- [WHAT IS REQUIRED]
Exactly reproduce each of the entries shown below.

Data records
============================================================

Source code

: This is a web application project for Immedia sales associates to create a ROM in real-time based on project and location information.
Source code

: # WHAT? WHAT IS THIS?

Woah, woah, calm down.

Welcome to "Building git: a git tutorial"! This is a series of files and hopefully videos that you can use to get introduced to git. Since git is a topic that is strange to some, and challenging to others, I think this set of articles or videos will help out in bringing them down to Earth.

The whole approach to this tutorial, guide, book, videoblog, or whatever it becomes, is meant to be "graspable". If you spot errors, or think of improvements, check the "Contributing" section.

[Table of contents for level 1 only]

============================================================

- [EXERCISE SOLUTION]
Source code

: This is a web application project for Immedia sales associates to create a ROM in real-time based on project and location information.
Source code

: # WHAT? WHAT IS THIS?

Woah, woah, calm down.

Welcome to "Building git: a git tutorial"! This is a series of files and hopefully videos that you can use to get introduced to git. Since git is a topic that is strange to some, and challenging to others, I think this set of articles or videos will help out in bringing them down to Earth.

The whole approach to this tutorial, guide, book, videoblog, or whatever it becomes, is meant to be "graspable". If you spot errors, or think of improvements, check the "Contributing" section.

[Table of contents for level 1 only]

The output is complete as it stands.